Fatal Toxicities Vary by Immune Checkpoint Inhibitor Type

October 15, 2018
John Schieszer
John Schieszer

A study in JAMA Oncology found that a wide range of fatal toxic events can occur with immune checkpoint inhibitors, and the type of event varies by agent.

Fatal toxic effects associated with immune checkpoint inhibitors (ICIs) are rare, and their frequency appears to depend on the type of therapeutic regimen, according to a new systematic review and meta-analysis.

Investigators at Vanderbilt University found there are a broad range of regimen-specific toxic effects that can cause fatalities in 0.3% to 1.3% of treated patients. Their findings, published in JAMA Oncology, report that fatal toxic effects tend to occur very early in treatment: at a median of 40 days for monotherapy and of 14.5 days with combination immunotherapy.

“Our study drew on multiple sources to define the clinical features of fatal toxicities associated with ICIs,” said lead study author Daniel Wang, MD, an assistant professor in the department of medicine and hematology/oncology at Baylor College of Medicine in Houston, Texas. “These findings should raise awareness among clinicians of the early and wide-ranging presentation of fatal toxicities.”

The researchers examined the spectrum, timing, and clinical features of fatal ICI-associated toxic effects by examining the World Health Organization’s pharmacovigilance database, VigiLyze. More than 16,000,000 adverse drug reactions and records from 7 academic centers were analyzed. The team also conducted a meta-analysis of published trials with anti–programmed death 1/ligand 1 (PD-1/PD-L1) and anti–cytotoxic T lymphocyte antigen 4 (CTLA-4).

The analysis included anti–CTLA-4 agents (ipilimumab or tremelimumab), anti–PD-1 agents (nivolumab, pembrolizumab), and anti–PD-L1 agents (atezolizumab, avelumab, durvalumab). Using VigiLyze, the researchers found 613 reported fatal toxic events associated with ICIs between 2009 and January 2018.

“It was interesting to find differing patterns of fatal toxicities based on ICI regimens. We noted that deaths related to ipilimumab were largely due to colitis, while deaths related to anti-PD-1 had a broad spectrum of events. Notably, patients treated with combination therapy had more deaths due to co-occurring toxicities (cardiac and neuromuscular),” said Wang.

The retrospective review of 3,545 patients treated with ICIs at 7 academic centers showed there was a 0.6% fatality rate, with cardiac and neurologic events being especially prominent (43%). The median time from symptom onset to death was 32 days.
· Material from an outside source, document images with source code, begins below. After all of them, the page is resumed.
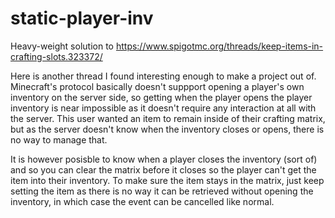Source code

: # static-player-inv

Heavy-weight solution to https://www.spigotmc.org/threads/keep-items-in-crafting-slots.323372/

Here is another thread I found interesting enough to make a project out of. Minecraft's protocol basically doesn't suppport opening a player's own inventory on the server side, so getting when the player opens the player inventory is near impossible as it doesn't require any interaction at all with the server. This user wanted an item to remain inside of their crafting matrix, but as the server doesn't know when the inventory closes or opens, there is no way to manage that.

It is however posisble to know when a player closes the inventory (sort of) and so you can clear the matrix before it closes so the player can't get the item into their inventory. To make sure the item stays in the matrix, just keep setting the item as there is no way it can be retrieved without opening the inventory, in which case the event can be cancelled like normal.
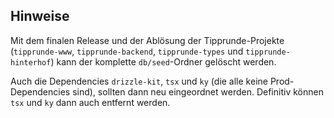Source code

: ## Hinweise

Mit dem finalen Release und der Ablösung der Tipprunde-Projekte (`tipprunde-www`, `tipprunde-backend`,
`tipprunde-types` und `tipprunde-hinterhof`) kann der komplette `db/seed`-Ordner gelöscht werden.

Auch die Dependencies `drizzle-kit`, `tsx` und `ky` (die alle keine Prod-Dependencies sind), sollten
dann neu eingeordnet werden. Definitiv können `tsx` und `ky` dann auch entfernt werden.
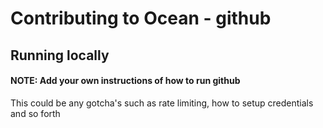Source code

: # Contributing to Ocean - github

## Running locally

#### NOTE: Add your own instructions of how to run github

This could be any gotcha's such as rate limiting, how to setup credentials and so forth

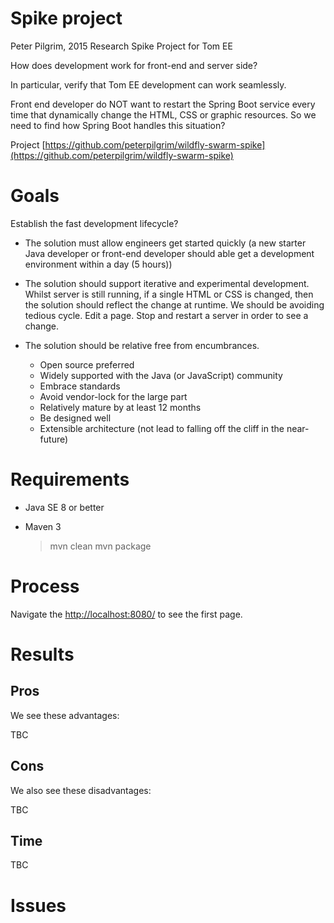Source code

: # Spike project

Peter Pilgrim, 2015
Research Spike Project for Tom EE

How does development work for front-end and server side?

In particular, verify that Tom EE development can work seamlessly. 

Front end developer do NOT want to restart the Spring Boot service every time that dynamically change the HTML, CSS or graphic resources. 
So we need to find how Spring Boot handles this situation?

Project [https://github.com/peterpilgrim/wildfly-swarm-spike](https://github.com/peterpilgrim/wildfly-swarm-spike)

# Goals

Establish the fast development lifecycle?

* The solution must allow engineers get started quickly 
  (a new starter Java developer or front-end developer should able get a development environment within a day (5 hours))

* The solution should support iterative and experimental development. 
    Whilst server is still running, if a single HTML or CSS is changed, then the solution should reflect the change at runtime. 
    We should be avoiding tedious cycle. Edit a page. Stop and restart a server in order to see a change.  

* The solution should be relative free from encumbrances.

    * Open source preferred
    * Widely supported with the Java (or JavaScript) community
    * Embrace standards
    * Avoid vendor-lock for the large part
    * Relatively mature by at least 12 months
    * Be designed well
    * Extensible architecture (not lead to falling off the cliff in the near-future)




# Requirements

* Java SE 8 or better
* Maven 3 


    > mvn clean 
    > mvn package


# Process 

    
Navigate the [http://localhost:8080/](http://localhost:8080/) to see the first page.



# Results

## Pros

We see these advantages:

TBC

## Cons

We also see these disadvantages:

TBC

## Time

TBC



# Issues



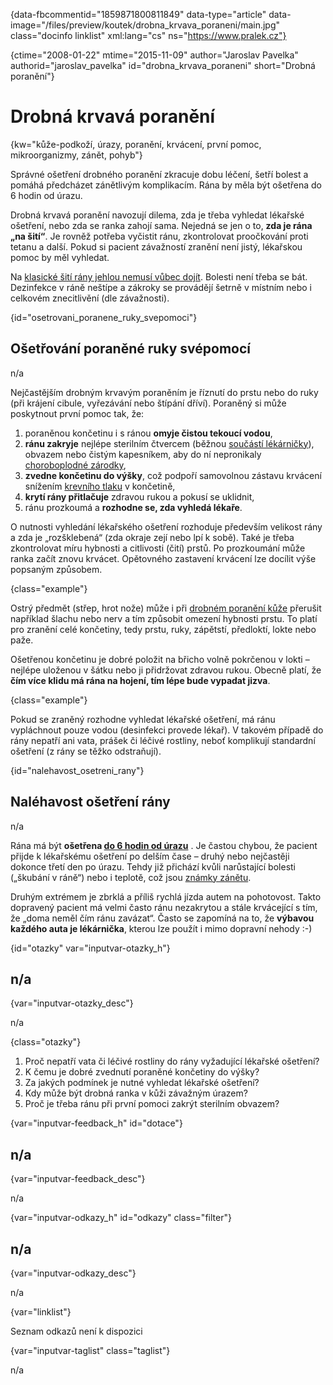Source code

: 
{data-fbcommentid="1859871800811849" data-type="article" data-image="/files/preview/koutek/drobna\_krvava\_poraneni/main.jpg" class="docinfo linklist" xml:lang="cs" ns="https://www.pralek.cz"}

{ctime="2008-01-22" mtime="2015-11-09" author="Jaroslav Pavelka" authorid="jaroslav\_pavelka" id="drobna\_krvava_poraneni" short="Drobná poranění"}

# Drobná krvavá poranění

<!-- generated attribute kw by user_updatekw.sh on 2020-06-30, do not edit -->

{kw="kůže-podkoží, úrazy, poranění, krvácení, první pomoc, mikroorganizmy, zánět, pohyb"}

Správné ošetření drobného poranění zkracuje dobu léčení, šetří bolest a pomáhá předcházet zánětlivým komplikacím. Rána by měla být ošetřena do 6 hodin od úrazu.

Drobná krvavá poranění navozují dilema, zda je třeba vyhledat lékařské ošetření, nebo zda se ranka zahojí sama. Nejedná se jen o to, **zda je rána „na šití“**. Je rovněž potřeba vyčistit ránu, zkontrolovat proočkování proti tetanu a další. Pokud si pacient závažností zranění není jistý, lékařskou pomoc by měl vyhledat.

Na [klasické šití rány jehlou nemusí vůbec dojít][1]. Bolesti není třeba se bát. Dezinfekce v ráně neštípe a zákroky se provádějí šetrně v místním nebo i celkovém znecitlivění (dle závažnosti).

{id="osetrovani\_poranene\_ruky_svepomoci"}

## Ošetřování poraněné ruky svépomocí

n/a

Nejčastějším drobným krvavým poraněním je říznutí do prstu nebo do ruky (při krájení cibule, vyřezávání nebo štípání dříví). Poraněný si může poskytnout první pomoc tak, že:

  1. poraněnou končetinu i s ránou **omyje čistou tekoucí vodou**,
  2. **ránu zakryje** nejlépe sterilním čtvercem (běžnou [součástí lékárničky][2]), obvazem nebo čistým kapesníkem, aby do ní nepronikaly [choroboplodné zárodky][3],
  3. **zvedne končetinu do výšky**, což podpoří samovolnou zástavu krvácení snížením [krevního tlaku][4] v končetině,
  4. **krytí rány přitlačuje** zdravou rukou a pokusí se uklidnit,
  5. ránu prozkoumá a **rozhodne se, zda vyhledá lékaře**.

O nutnosti vyhledání lékařského ošetření rozhoduje především velikost rány a zda je „rozšklebená“ (zda okraje zejí nebo lpí k sobě). Také je třeba zkontrolovat míru hybnosti a citlivosti (čití) prstů. Po prozkoumání může ranka začít znovu krvácet. Opětovného zastavení krvácení lze docílit výše popsaným způsobem.

{class="example"}

Ostrý předmět (střep, hrot nože) může i při [drobném poranění kůže][5] přerušit například šlachu nebo nerv a tím způsobit omezení hybnosti prstu. To platí pro zranění celé končetiny, tedy prstu, ruky, zápětstí, předloktí, lokte nebo paže.

Ošetřenou končetinu je dobré položit na břicho volně pokrčenou v lokti – nejlépe uloženou v šátku nebo ji přidržovat zdravou rukou. Obecně platí, že **čím více klidu má rána na hojení, tím lépe bude vypadat jizva**.

{class="example"}

Pokud se zraněný rozhodne vyhledat lékařské ošetření, má ránu vypláchnout pouze vodou (desinfekci provede lékař). V takovém případě do rány nepatří ani vata, prášek či léčivé rostliny, neboť komplikují standardní ošetření (z rány se těžko odstraňují).

{id="nalehavost\_osetreni\_rany"}

## Naléhavost ošetření rány

n/a

Rána má být **ošetřena [do 6 hodin od úrazu][6]** . Je častou chybou, že pacient přijde k lékařskému ošetření po delším čase – druhý nebo nejčastěji dokonce třetí den po úrazu. Tehdy již přichází kvůli narůstající bolesti („škubání v ráně“) nebo i teplotě, což jsou [známky zánětu][7]. 

Druhým extrémem je zbrklá a příliš rychlá jízda autem na pohotovost. Takto dopravený pacient má velmi často ránu nezakrytou a stále krvácející s tím, že „doma neměl čím ránu zavázat“. Často se zapomíná na to, že **výbavou každého auta je lékárnička**, kterou lze použít i mimo dopravní nehody :-)

{id="otazky" var="inputvar-otazky_h"}

## n/a

{var="inputvar-otazky_desc"}

n/a

{class="otazky"}

  1. Proč nepatří vata či léčivé rostliny do rány vyžadující lékařské ošetření?
  2. K čemu je dobré zvednutí poraněné končetiny do výšky?
  3. Za jakých podmínek je nutné vyhledat lékařské ošetření?
  4. Kdy může být drobná ranka v kůži závažným úrazem?
  5. Proč je třeba ránu při první pomoci zakrýt sterilním obvazem?

{var="inputvar-feedback_h" id="dotace"}

## n/a

{var="inputvar-feedback_desc"}

n/a

{var="inputvar-odkazy_h" id="odkazy" class="filter"}

## n/a

{var="inputvar-odkazy_desc"}

n/a

{var="linklist"}

Seznam odkazů není k dispozici

{var="inputvar-taglist" class="taglist"}

n/a

 [1]: naplastovy_steh
 [2]: lekarnicka
 [3]: bakterie
 [4]: krevni_tlak
 [5]: bodne_a_strelne_poraneni
 [6]: nalehavost_lekarskeho_vysetreni
 [7]: zanet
A meta-analysis of 112 trials involving 19,217 patients showed toxicity-related fatality rates were 0.36% with anti–PD-1 treatment, 0.38%  with anti–PD-L1 treatment, 1.08% with anti–CTLA-4 treatment, and 1.23% with a combination of PD-1/PD-L1 and CTLA-4.

“Further molecular studies are needed to understand the underpinning of these fatal events so that algorithms for managing these toxicities can be optimized,” Wang told Cancer Network.
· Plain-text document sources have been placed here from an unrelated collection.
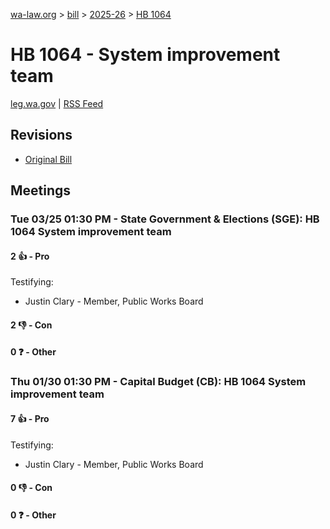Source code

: [wa-law.org](/) > [bill](/bill/) > [2025-26](/bill/2025-26/) > [HB 1064](/bill/2025-26/hb/1064/)

# HB 1064 - System improvement team
[leg.wa.gov](https://app.leg.wa.gov/billsummary?BillNumber=1064&Year=2025&Initiative=false) | [RSS Feed](./rss.xml)

## Revisions
* [Original Bill](1/)

## Meetings
### Tue 03/25 01:30 PM - State Government & Elections (SGE): HB 1064 System improvement team
#### 2 👍 - Pro
Testifying:
* Justin Clary - Member, Public Works Board

#### 2 👎 - Con

#### 0 ❓ - Other

### Thu 01/30 01:30 PM - Capital Budget (CB): HB 1064 System improvement team
#### 7 👍 - Pro
Testifying:
* Justin Clary - Member, Public Works Board

#### 0 👎 - Con

#### 0 ❓ - Other
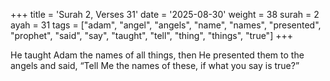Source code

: +++
title = 'Surah 2, Verses 31'
date = '2025-08-30'
weight = 38
surah = 2
ayah = 31
tags = ["adam", "angel", "angels", "name", "names", "presented", "prophet", "said", "say", "taught", "tell", "thing", "things", "true"]
+++

He taught Adam the names of all things, then He presented them to the angels and said, “Tell Me the names of these, if what you say is true?”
David Gerber, MD, who is a professor of internal medicine in the hematology/oncology division at UT Southwestern Medical Center in Dallas, Texas, stressed the importance of this study in adding to our understanding about the link between immune checkpoint inhibitors and fatal toxicities.
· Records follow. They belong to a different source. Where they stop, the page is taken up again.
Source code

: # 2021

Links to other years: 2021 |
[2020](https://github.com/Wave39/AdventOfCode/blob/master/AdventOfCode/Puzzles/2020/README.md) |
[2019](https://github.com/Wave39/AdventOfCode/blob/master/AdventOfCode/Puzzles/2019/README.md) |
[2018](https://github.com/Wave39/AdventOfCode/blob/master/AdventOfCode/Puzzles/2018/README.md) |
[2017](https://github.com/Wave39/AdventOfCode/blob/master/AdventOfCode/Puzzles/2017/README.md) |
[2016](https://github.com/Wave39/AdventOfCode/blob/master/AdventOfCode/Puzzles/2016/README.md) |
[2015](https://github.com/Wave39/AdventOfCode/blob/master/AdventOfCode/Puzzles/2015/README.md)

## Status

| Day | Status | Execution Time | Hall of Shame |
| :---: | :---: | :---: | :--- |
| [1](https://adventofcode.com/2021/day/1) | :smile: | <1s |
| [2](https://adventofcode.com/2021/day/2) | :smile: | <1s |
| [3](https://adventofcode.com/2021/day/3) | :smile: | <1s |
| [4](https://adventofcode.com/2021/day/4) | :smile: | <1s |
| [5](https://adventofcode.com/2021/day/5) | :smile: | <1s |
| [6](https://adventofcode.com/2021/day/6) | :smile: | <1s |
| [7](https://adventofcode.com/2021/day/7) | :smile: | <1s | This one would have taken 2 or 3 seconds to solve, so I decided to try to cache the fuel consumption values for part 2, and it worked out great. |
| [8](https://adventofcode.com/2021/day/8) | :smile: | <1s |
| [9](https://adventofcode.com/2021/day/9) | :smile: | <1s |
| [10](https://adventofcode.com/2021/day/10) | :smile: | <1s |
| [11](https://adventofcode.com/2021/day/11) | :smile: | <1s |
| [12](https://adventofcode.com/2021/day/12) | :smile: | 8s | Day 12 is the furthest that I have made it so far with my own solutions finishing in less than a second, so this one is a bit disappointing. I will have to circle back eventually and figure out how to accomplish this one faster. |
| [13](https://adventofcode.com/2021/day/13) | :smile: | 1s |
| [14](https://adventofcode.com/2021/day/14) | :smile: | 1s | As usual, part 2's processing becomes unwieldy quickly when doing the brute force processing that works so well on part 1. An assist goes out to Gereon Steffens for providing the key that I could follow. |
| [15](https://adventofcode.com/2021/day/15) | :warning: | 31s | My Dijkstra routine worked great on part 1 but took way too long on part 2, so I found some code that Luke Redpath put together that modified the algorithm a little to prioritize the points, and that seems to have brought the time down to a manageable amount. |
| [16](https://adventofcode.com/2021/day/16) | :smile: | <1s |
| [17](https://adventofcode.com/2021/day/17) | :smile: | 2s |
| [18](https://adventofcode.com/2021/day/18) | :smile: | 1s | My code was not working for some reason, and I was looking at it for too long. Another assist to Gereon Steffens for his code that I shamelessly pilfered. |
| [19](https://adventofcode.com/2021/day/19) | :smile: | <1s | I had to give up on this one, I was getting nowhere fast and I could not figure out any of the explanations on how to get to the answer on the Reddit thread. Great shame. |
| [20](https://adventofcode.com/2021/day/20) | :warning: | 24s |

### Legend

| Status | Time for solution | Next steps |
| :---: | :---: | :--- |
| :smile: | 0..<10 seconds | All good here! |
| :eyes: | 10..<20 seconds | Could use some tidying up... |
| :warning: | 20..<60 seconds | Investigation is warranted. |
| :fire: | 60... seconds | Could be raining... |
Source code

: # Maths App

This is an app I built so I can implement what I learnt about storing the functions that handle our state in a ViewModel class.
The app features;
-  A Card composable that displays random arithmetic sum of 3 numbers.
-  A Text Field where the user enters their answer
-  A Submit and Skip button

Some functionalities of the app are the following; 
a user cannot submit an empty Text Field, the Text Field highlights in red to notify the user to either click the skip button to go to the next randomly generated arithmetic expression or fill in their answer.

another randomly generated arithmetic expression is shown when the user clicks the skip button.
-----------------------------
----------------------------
“What sets the autoimmune toxicities of immune checkpoint inhibitors apart from the adverse events of conventional chemotherapy is their unpredictability,” Gerber told Cancer Network. “These toxicities appear to affect patients randomly, with no clear association with cancer type, patient age, or comorbidities.” This study helps to investigate severe immunotherapy toxicities in a more detailed fashion, Gerber added.